CN (NYSE: CNI) beat analysts’ expectations of EPS of CA$1.99 and revenue of CA$3.25 billion. For the year, the company reported revenue of CA$12.47 billion and profit of CA$4.17 billion, or CA$6.32 per share.

“These are the kind of results we can be very proud of in a challenging environment,” Tracy Robinson, CN president and CEO, said in a call with analysts on Tuesday. “We said last quarter that we’ve seen the bottom in volumes and this has played out as we expected. … Now there remain question marks on the economy as we move into 2024. We’re expecting continued improvement as the year progresses.”

The Montreal-based railroad expects full-year EPS growth of 10% in 2024. CN reiterated its longer-term financial perspective and continues to target annual EPS growth in the range of 10% to 15% over the 2024-26 period.

CN said growth in 2024 should be driven by increasing volumes, pricing above rail inflation and incrementally improving efficiency, according to a news release.

The fourth-quarter and full-year results left analysts from Morgan Stanley optimistic. They said the railway’s projected 10% growth “compares well versus [its] rail peers.”

“We acknowledge that January faces very difficult comparables and there are a few cost headwinds to overcome, but operating leverage when volumes return, a solid pricing outlook and buyback assistance should more than offset, in our view,” Morgan Stanley said in a note after the results were reported. “We will see how conservative this guide is probably by mid-year but 10% earnings growth in this challenging macro is not to be taken for granted, especially when we believe U.S. rail peers are likely to have a much harder time getting there.”

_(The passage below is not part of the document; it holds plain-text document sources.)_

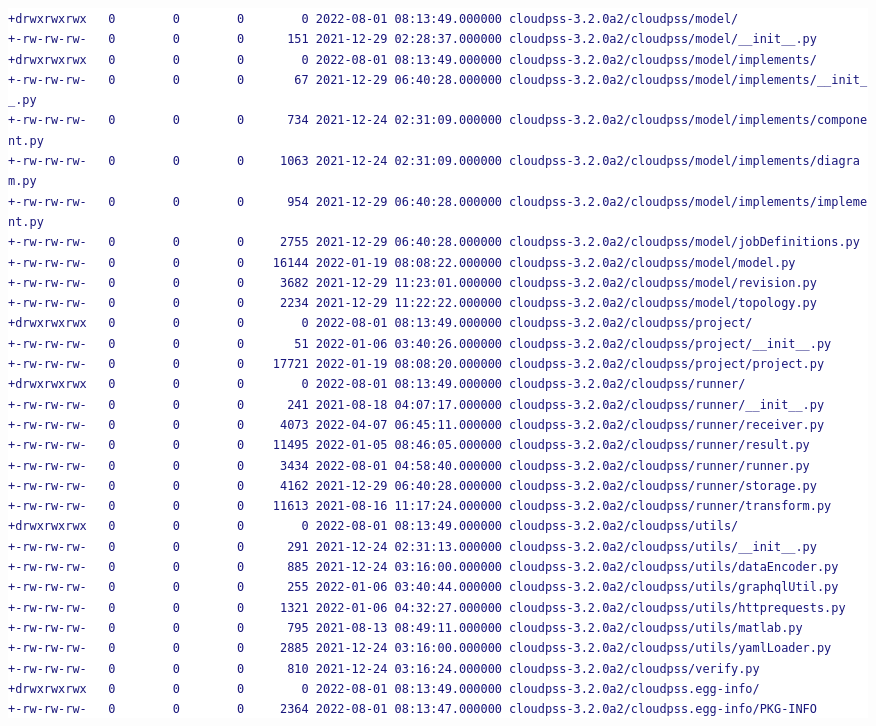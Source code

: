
```diff
+drwxrwxrwx   0        0        0        0 2022-08-01 08:13:49.000000 cloudpss-3.2.0a2/cloudpss/model/
+-rw-rw-rw-   0        0        0      151 2021-12-29 02:28:37.000000 cloudpss-3.2.0a2/cloudpss/model/__init__.py
+drwxrwxrwx   0        0        0        0 2022-08-01 08:13:49.000000 cloudpss-3.2.0a2/cloudpss/model/implements/
+-rw-rw-rw-   0        0        0       67 2021-12-29 06:40:28.000000 cloudpss-3.2.0a2/cloudpss/model/implements/__init__.py
+-rw-rw-rw-   0        0        0      734 2021-12-24 02:31:09.000000 cloudpss-3.2.0a2/cloudpss/model/implements/component.py
+-rw-rw-rw-   0        0        0     1063 2021-12-24 02:31:09.000000 cloudpss-3.2.0a2/cloudpss/model/implements/diagram.py
+-rw-rw-rw-   0        0        0      954 2021-12-29 06:40:28.000000 cloudpss-3.2.0a2/cloudpss/model/implements/implement.py
+-rw-rw-rw-   0        0        0     2755 2021-12-29 06:40:28.000000 cloudpss-3.2.0a2/cloudpss/model/jobDefinitions.py
+-rw-rw-rw-   0        0        0    16144 2022-01-19 08:08:22.000000 cloudpss-3.2.0a2/cloudpss/model/model.py
+-rw-rw-rw-   0        0        0     3682 2021-12-29 11:23:01.000000 cloudpss-3.2.0a2/cloudpss/model/revision.py
+-rw-rw-rw-   0        0        0     2234 2021-12-29 11:22:22.000000 cloudpss-3.2.0a2/cloudpss/model/topology.py
+drwxrwxrwx   0        0        0        0 2022-08-01 08:13:49.000000 cloudpss-3.2.0a2/cloudpss/project/
+-rw-rw-rw-   0        0        0       51 2022-01-06 03:40:26.000000 cloudpss-3.2.0a2/cloudpss/project/__init__.py
+-rw-rw-rw-   0        0        0    17721 2022-01-19 08:08:20.000000 cloudpss-3.2.0a2/cloudpss/project/project.py
+drwxrwxrwx   0        0        0        0 2022-08-01 08:13:49.000000 cloudpss-3.2.0a2/cloudpss/runner/
+-rw-rw-rw-   0        0        0      241 2021-08-18 04:07:17.000000 cloudpss-3.2.0a2/cloudpss/runner/__init__.py
+-rw-rw-rw-   0        0        0     4073 2022-04-07 06:45:11.000000 cloudpss-3.2.0a2/cloudpss/runner/receiver.py
+-rw-rw-rw-   0        0        0    11495 2022-01-05 08:46:05.000000 cloudpss-3.2.0a2/cloudpss/runner/result.py
+-rw-rw-rw-   0        0        0     3434 2022-08-01 04:58:40.000000 cloudpss-3.2.0a2/cloudpss/runner/runner.py
+-rw-rw-rw-   0        0        0     4162 2021-12-29 06:40:28.000000 cloudpss-3.2.0a2/cloudpss/runner/storage.py
+-rw-rw-rw-   0        0        0    11613 2021-08-16 11:17:24.000000 cloudpss-3.2.0a2/cloudpss/runner/transform.py
+drwxrwxrwx   0        0        0        0 2022-08-01 08:13:49.000000 cloudpss-3.2.0a2/cloudpss/utils/
+-rw-rw-rw-   0        0        0      291 2021-12-24 02:31:13.000000 cloudpss-3.2.0a2/cloudpss/utils/__init__.py
+-rw-rw-rw-   0        0        0      885 2021-12-24 03:16:00.000000 cloudpss-3.2.0a2/cloudpss/utils/dataEncoder.py
+-rw-rw-rw-   0        0        0      255 2022-01-06 03:40:44.000000 cloudpss-3.2.0a2/cloudpss/utils/graphqlUtil.py
+-rw-rw-rw-   0        0        0     1321 2022-01-06 04:32:27.000000 cloudpss-3.2.0a2/cloudpss/utils/httprequests.py
+-rw-rw-rw-   0        0        0      795 2021-08-13 08:49:11.000000 cloudpss-3.2.0a2/cloudpss/utils/matlab.py
+-rw-rw-rw-   0        0        0     2885 2021-12-24 03:16:00.000000 cloudpss-3.2.0a2/cloudpss/utils/yamlLoader.py
+-rw-rw-rw-   0        0        0      810 2021-12-24 03:16:24.000000 cloudpss-3.2.0a2/cloudpss/verify.py
+drwxrwxrwx   0        0        0        0 2022-08-01 08:13:49.000000 cloudpss-3.2.0a2/cloudpss.egg-info/
+-rw-rw-rw-   0        0        0     2364 2022-08-01 08:13:47.000000 cloudpss-3.2.0a2/cloudpss.egg-info/PKG-INFO
```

Morgan Stanley said while CN’s intermodal segment struggled “on the international side due to lingering port strike effects and domestically due to weaker retail volumes,” it was offset by strength in bulk and merchandising shipping.

CN posted revenue ton miles (RTMs) of CA$61 million during the fourth quarter, a year-over-year increase of 2%. For the full year, RTMs decreased 1% to CA$232 million.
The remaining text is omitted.